[Entries taken from a collection]
########################################

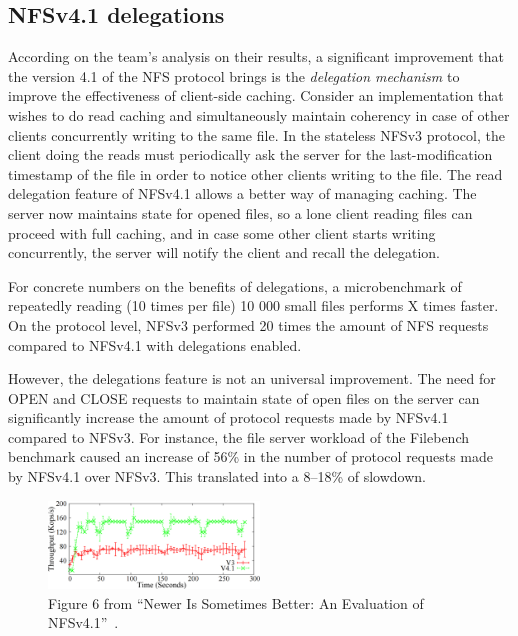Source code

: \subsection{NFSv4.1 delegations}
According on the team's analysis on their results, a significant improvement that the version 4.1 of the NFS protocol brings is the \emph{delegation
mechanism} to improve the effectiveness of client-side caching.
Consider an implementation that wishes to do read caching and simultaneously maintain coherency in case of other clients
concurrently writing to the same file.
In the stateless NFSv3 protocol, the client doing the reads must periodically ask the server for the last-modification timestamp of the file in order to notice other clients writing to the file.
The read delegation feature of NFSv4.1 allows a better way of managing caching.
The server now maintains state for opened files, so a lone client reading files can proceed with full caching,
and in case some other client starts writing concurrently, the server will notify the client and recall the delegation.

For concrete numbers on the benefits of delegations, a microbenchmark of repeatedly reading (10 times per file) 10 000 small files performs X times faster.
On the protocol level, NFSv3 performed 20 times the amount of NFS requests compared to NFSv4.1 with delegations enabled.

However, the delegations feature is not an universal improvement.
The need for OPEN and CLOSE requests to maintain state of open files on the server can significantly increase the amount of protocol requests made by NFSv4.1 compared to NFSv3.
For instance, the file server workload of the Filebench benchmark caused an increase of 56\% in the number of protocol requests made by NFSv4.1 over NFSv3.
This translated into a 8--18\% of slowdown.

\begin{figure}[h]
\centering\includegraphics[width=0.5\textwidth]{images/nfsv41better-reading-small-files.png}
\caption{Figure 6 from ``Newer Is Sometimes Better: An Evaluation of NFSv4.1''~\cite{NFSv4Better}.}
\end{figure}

########################################

YOUR ASSIGNMENT » Taking the records above, retype every line from the one with "concurrently writing to the same file." down to the one with "For concrete numbers", exactly and with nothing else.

TASK RESPONSE »
concurrently writing to the same file.
In the stateless NFSv3 protocol, the client doing the reads must periodically ask the server for the last-modification timestamp of the file in order to notice other clients writing to the file.
The read delegation feature of NFSv4.1 allows a better way of managing caching.
The server now maintains state for opened files, so a lone client reading files can proceed with full caching,
and in case some other client starts writing concurrently, the server will notify the client and recall the delegation.

For concrete numbers on the benefits of delegations, a microbenchmark of repeatedly reading (10 times per file) 10 000 small files performs X times faster.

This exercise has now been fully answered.